"There is growing discontent amongst EU leaders against Pakistan. EU’s home textile manufacturing sector recently accused Pakistan of distorting its textile manufacturing sector with cheap imports, poor quality, and a total lack of respect for labor and environmental rights, conditions which European manufacturers must comply with."
There is growing discontent amongst EU leaders against Pakistan. EU’s home textile manufacturing sector recently accused Pakistan of distorting its textile manufacturing sector with cheap imports, poor quality, and a total lack of respect for labor and environmental rights, conditions which European manufacturers must comply with.

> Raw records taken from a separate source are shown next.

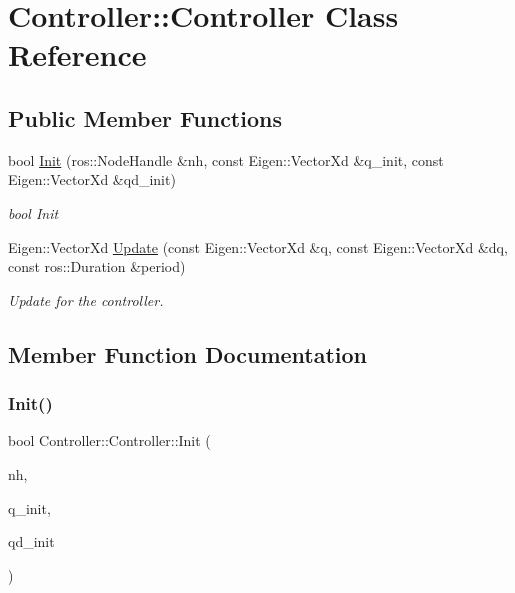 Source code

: \hypertarget{class_controller_1_1_controller}{}\section{Controller\+:\+:Controller Class Reference}
\label{class_controller_1_1_controller}
\subsection*{Public Member Functions}
\begin{DoxyCompactItemize}
\item 
bool \hyperlink{class_controller_1_1_controller_acbeee640daaeb54bd343e9463d75e0d3}{Init} (ros\+::\+Node\+Handle \&nh, const Eigen\+::\+Vector\+Xd \&q\+\_\+init, const Eigen\+::\+Vector\+Xd \&qd\+\_\+init)
\begin{DoxyCompactList}\small\item\em bool Init \end{DoxyCompactList}\item 
Eigen\+::\+Vector\+Xd \hyperlink{class_controller_1_1_controller_a533cbaf3f33f65ca265ae59093bd85c4}{Update} (const Eigen\+::\+Vector\+Xd \&q, const Eigen\+::\+Vector\+Xd \&dq, const ros\+::\+Duration \&period)
\begin{DoxyCompactList}\small\item\em Update for the controller. \end{DoxyCompactList}\end{DoxyCompactItemize}


\subsection{Member Function Documentation}
\mbox{\label{class_controller_1_1_controller_acbeee640daaeb54bd343e9463d75e0d3}} 
\subsubsection{\texorpdfstring{Init()}{Init()}}
{\footnotesize\ttfamily bool Controller\+::\+Controller\+::\+Init (\begin{DoxyParamCaption}\item[{ros\+::\+Node\+Handle \&}]{nh,  }\item[{const Eigen\+::\+Vector\+Xd \&}]{q\+\_\+init,  }\item[{const Eigen\+::\+Vector\+Xd \&}]{qd\+\_\+init }\end{DoxyParamCaption})}



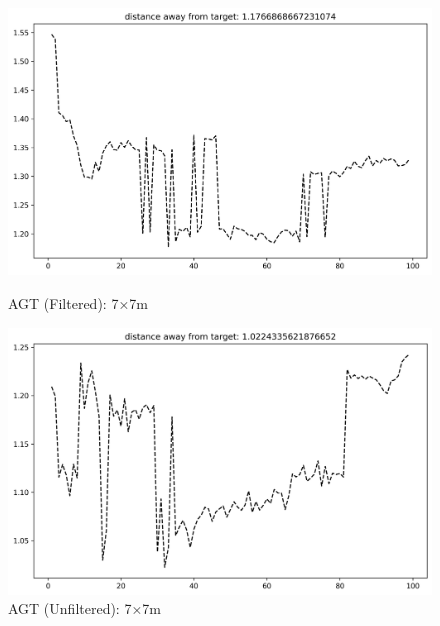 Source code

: \documentclass[runningheads]{llncs}
\begin{document}
\begin{figure}[H]
	\centering
	\begin{minipage}{0.49\textwidth}
		\centering
		\includegraphics[width=\textwidth]{figures/filtered/knn_custom_7.png}
		\caption*{AGT (Filtered): 7×7m}
	\end{minipage}
	\hfill
	\begin{minipage}{0.49\textwidth}
		\centering
		\includegraphics[width=\textwidth]{figures/unfiltered/knn_custom_7.png}
		\caption*{AGT (Unfiltered): 7×7m}
	\end{minipage}
\end{figure}
\end{document}
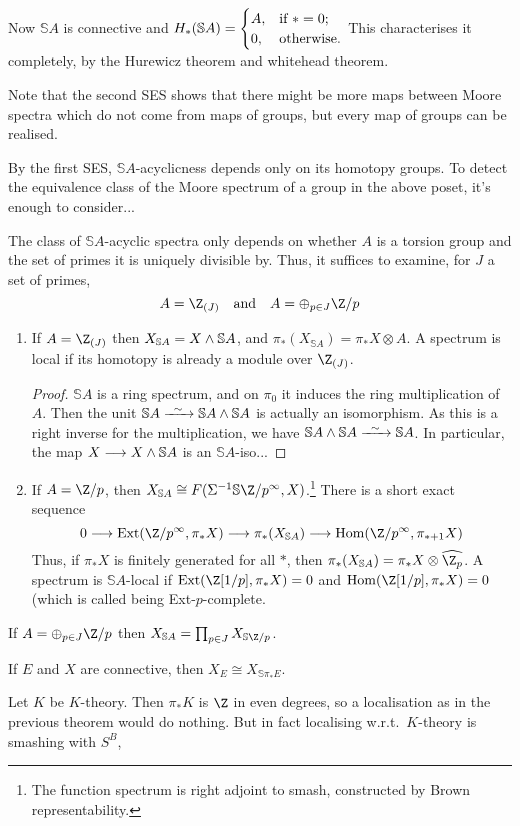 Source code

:\documentclass[11pt]{article}
\begin{document}
\begin{MarkusLocalisationPractice}
\begin{exmp*}
Now $\mathbb{S}A$ is connective and $H_*(\mathbb{S}A)=\begin{cases}
A,&\textup{if }*=0;\\
0,&\textup{otherwise}.
\end{cases}$ This characterises it completely, by the Hurewicz theorem and whitehead theorem.

Note that the second SES shows that there might be more maps between Moore spectra which do not come from maps of groups, but every map of groups can be realised.
\end{exmp*}
By the first SES, $\mathbb{S}A$-acyclicness depends only on its homotopy groups. To detect the equivalence class of the Moore spectrum of a group in the above poset, it's enough to consider...

The class of $\mathbb{S}A$-acyclic spectra only depends on whether $A$ is a torsion group and the set of primes it is uniquely divisible by. Thus, it suffices to examine, for $J$ a set of primes,
\[A=\Z_{(J)}\textup{\quad and\quad }A=\oplus_{p\in J}\Z/p\]
\begin{enumerate}\squishlist
\item If $A=\Z_{(J)}$ then $X_{\mathbb{S}A}=X\wedge \mathbb{S}A$, and $\pi_*(X_{\mathbb{S}A})=\pi_*X\otimes A$. A spectrum is local if its homotopy is already a module over $\Z_{(J)}$.
\begin{proof}
$\mathbb{S}A$ is a ring spectrum, and on $\pi_0$ it induces the ring multiplication of $A$. Then the unit $\mathbb{S}A\weakequiv\mathbb{S}A \sprod\mathbb{S}A$ is actually an isomorphism. As this is a right inverse for the multiplication, we have $\mathbb{S}A\sprod\mathbb{S}A \weakequiv\mathbb{S}A$. In particular, the map $X\longrightarrow X\wedge \mathbb{S}A$ is an $\mathbb{S}A$-iso...
\end{proof}
\item If $A=\Z/p$, then $X_{\mathbb{S}A}\cong F(\Sigma^{-1}\mathbb{S}\Z/p^\infty,X)$.\footnote{The function spectrum is right adjoint to smash, constructed by Brown representability.} There is a short exact sequence
\[0\to\Ext(\Z/p^\infty,\pi_{*}X)\to \pi_*(X_{\mathbb{S}A})\to\Hom(\Z/p^\infty,\pi_{*+1}X)\]
Thus, if $\pi_*X$ is finitely generated for all $*$, then $\pi_*(X_{\mathbb{S}A})= \pi_{*}X\otimes\widehat{\Z_p}$.
A spectrum is $\mathbb{S}A$-local if $\Ext(\Z[1/p],\pi_*X)=0$ and $\Hom(\Z[1/p],\pi_*X)=0$ (which is called being Ext-$p$-complete.
\end{enumerate}
\begin{thm*}
If $A=\oplus_{p\in J}\Z/p$ then $X_{\mathbb{S}A}=\prod_{p\in J}X_{\mathbb{S}\Z/p}$.
\end{thm*}
\begin{thm*}
If $E$ and $X$ are connective, then $X_E\cong X_{\mathbb{S}\pi_*E}$.
\end{thm*}
\begin{defn*}
Let $K$ be $K$-theory. Then $\pi_*K$ is $\Z$ in even degrees, so a localisation as in the previous theorem would do nothing. But in fact localising w.r.t.\ $K$-theory is smashing with $S^B$, 
\end{defn*}


\pagebreak
\end{MarkusLocalisationPractice}
\end{document}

Agreeing to this view, Gustavo Gonzalez-Quijano, Secretary General of Cotance noted Pakistan was neither fulfilling any of its social obligations nor respecting the core conventions stated as obligatory for these EU trade programs. According to him, there was systematic abuse in both Bangladesh and Pakistan which could prove detrimental to the European industry.
Both Pakistan and Bangladesh benefit from EU trade subsidy programs under the Generalised Scheme of Preferences (GSP). Pakistan benefits from substantial duty reductions on its exports to the EU, under strict compliance with 27 international core conventions set out in the GSP+ prerequisites. Bangladesh, on the other hand benefits from the less generous, and also less onerous, Everything But Arms (EBA).
GSP+ benefits to Pakistan leads to unfair competition
The European leather industry is impacted with this unfair comparison to Pakistan which has been enjoying the benefits of GSP+ since 2014. The country has become highly competitive in leather sector with leather products growing to be its second-largest export-earning sector. It is therefore, important to discuss the effects of GSP+ on the European leather industry.
In a written question to the European Commission recently, Lithuanian Member of the European Parliament, Petras Auštrevičius from the Group of the Alliance of Liberals and Democrats for Europe raised Europe’s concerns about workers’ rights in Pakistan, specifically relating to the leather and textile sector. He questioned the European Commission’s decision to grant GSP+ to a country that does not respect the prerequisite 27 core conventions thereby, jeopardising the EU textile and leather sectors. He also quizzed the Commission about its initiatives to prevent unfair competition as a result of this GSP+ grant.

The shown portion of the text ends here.